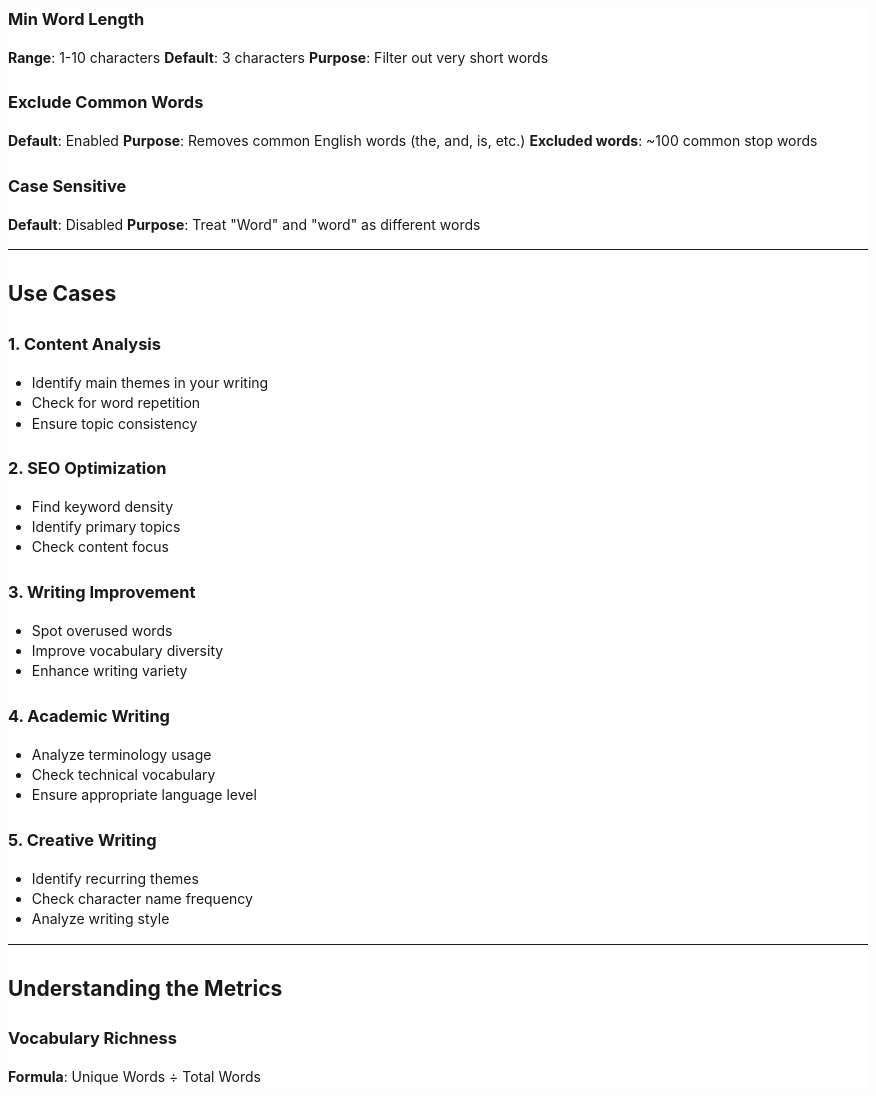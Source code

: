 ### Min Word Length
**Range**: 1-10 characters
**Default**: 3 characters
**Purpose**: Filter out very short words

### Exclude Common Words
**Default**: Enabled
**Purpose**: Removes common English words (the, and, is, etc.)
**Excluded words**: ~100 common stop words

### Case Sensitive
**Default**: Disabled
**Purpose**: Treat "Word" and "word" as different words

---

## Use Cases

### 1. **Content Analysis**
- Identify main themes in your writing
- Check for word repetition
- Ensure topic consistency

### 2. **SEO Optimization**
- Find keyword density
- Identify primary topics
- Check content focus

### 3. **Writing Improvement**
- Spot overused words
- Improve vocabulary diversity
- Enhance writing variety

### 4. **Academic Writing**
- Analyze terminology usage
- Check technical vocabulary
- Ensure appropriate language level

### 5. **Creative Writing**
- Identify recurring themes
- Check character name frequency
- Analyze writing style

---

## Understanding the Metrics

### Vocabulary Richness
**Formula**: Unique Words ÷ Total Words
________________
* Task to carry out
Read through the data above. Report each line that has the word "Ensure".

* Your response
- Ensure topic consistency
- Ensure appropriate language level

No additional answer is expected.